Required action: Filter the entries down to the lines containing "Viasualizar", and copy those lines.

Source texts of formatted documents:
◇ ◇ ◇ ◇ ◇ ◇ ◇

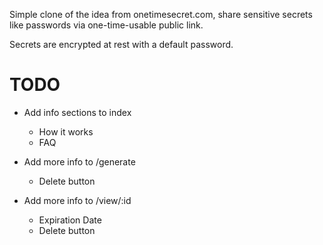 Simple clone of the idea from onetimesecret.com, share sensitive secrets like passwords via one-time-usable public link.

Secrets are encrypted at rest with a default password.

# TODO
- Add info sections to index
    - How it works
    - FAQ
- Add more info to /generate
    - Delete button

- Add more info to /view/:id
    - Expiration Date
    - Delete button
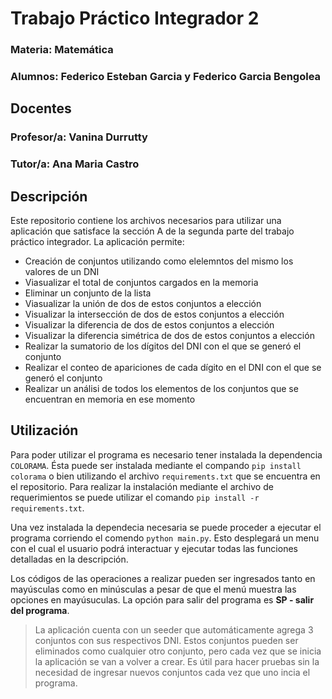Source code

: # Trabajo Práctico Integrador 2
### Materia: Matemática
### Alumnos: Federico Esteban Garcia y Federico Garcia Bengolea

## Docentes
### Profesor/a: Vanina Durrutty
### Tutor/a: Ana Maria Castro

## Descripción
Este repositorio contiene los archivos necesarios para utilizar una aplicación que satisface la sección A de la segunda parte del trabajo práctico integrador.
La aplicación permite:
* Creación de conjuntos utilizando como elelemntos del mismo los valores de un DNI
* Viasualizar el total de conjuntos cargados en la memoria
* Eliminar un conjunto de la lista
* Viasualizar la unión de dos de estos conjuntos a elección
* Visualizar la intersección de dos de estos conjuntos a elección
* Visualizar la diferencia de dos de estos conjuntos a elección
* Visualizar la diferencia simétrica de dos de estos conjuntos a elección
* Realizar la sumatorio de los dígitos del DNI con el que se generó el conjunto
* Realizar el conteo de apariciones de cada dígito en el DNI con el que se generó el conjunto
* Realizar un análisi de todos los elementos de los conjuntos que se encuentran en memoria en ese momento

## Utilización
Para poder utilizar el programa es necesario tener instalada la dependencia `COLORAMA`. Ésta puede ser instalada mediante el compando `pip install colorama` o bien utilizando el archivo `requirements.txt` que se encuentra en el repositorio. Para realizar la instalación mediante el archivo de requerimientos se puede utilizar el comando `pip install -r requirements.txt`.

Una vez instalada la dependecia necesaria se puede proceder a ejecutar el programa corriendo el comendo `python main.py`. Esto desplegará un menu con el cual el usuario podrá interactuar y ejecutar todas las funciones detalladas en la descripción.

Los códigos de las operaciones a realizar pueden ser ingresados tanto en mayúsculas como en minúsculas a pesar de que el menú muestra las opciones en mayúsuculas. La opción para salir del programa es **SP - salir del programa**.

>La aplicación cuenta con un seeder que automáticamente agrega 3 conjuntos con sus respectivos DNI. Estos conjuntos pueden ser eliminados como cualquier otro conjunto, pero cada vez que se inicia la aplicación se van a volver a crear. Es útil para hacer pruebas sin la necesidad de ingresar nuevos conjuntos cada vez que uno incia el programa.

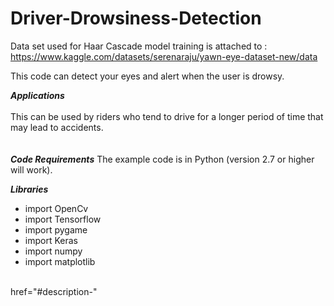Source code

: # Driver-Drowsiness-Detection
Data set used for Haar Cascade model training is attached to : https://www.kaggle.com/datasets/serenaraju/yawn-eye-dataset-new/data

This code can detect your eyes and alert when the user is drowsy.

***Applications*** <br><br>
This can be used by riders who tend to drive for a longer period of time that may lead to accidents.
<br><br><br>
***Code Requirements***
The example code is in Python (version 2.7 or higher will work).

***Libraries***
<br>
<ul>
  <li>import OpenCv</li>
  <li>import Tensorflow</li>
  <li>import pygame</li>
  <li>import Keras</li>
  <li>import numpy</li>
  <li>import matplotlib</li>
</ul>
<br>
href="#description-"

◇ ◇ ◇ ◇ ◇ ◇ ◇

Expected answer:
* Viasualizar el total de conjuntos cargados en la memoria
* Viasualizar la unión de dos de estos conjuntos a elección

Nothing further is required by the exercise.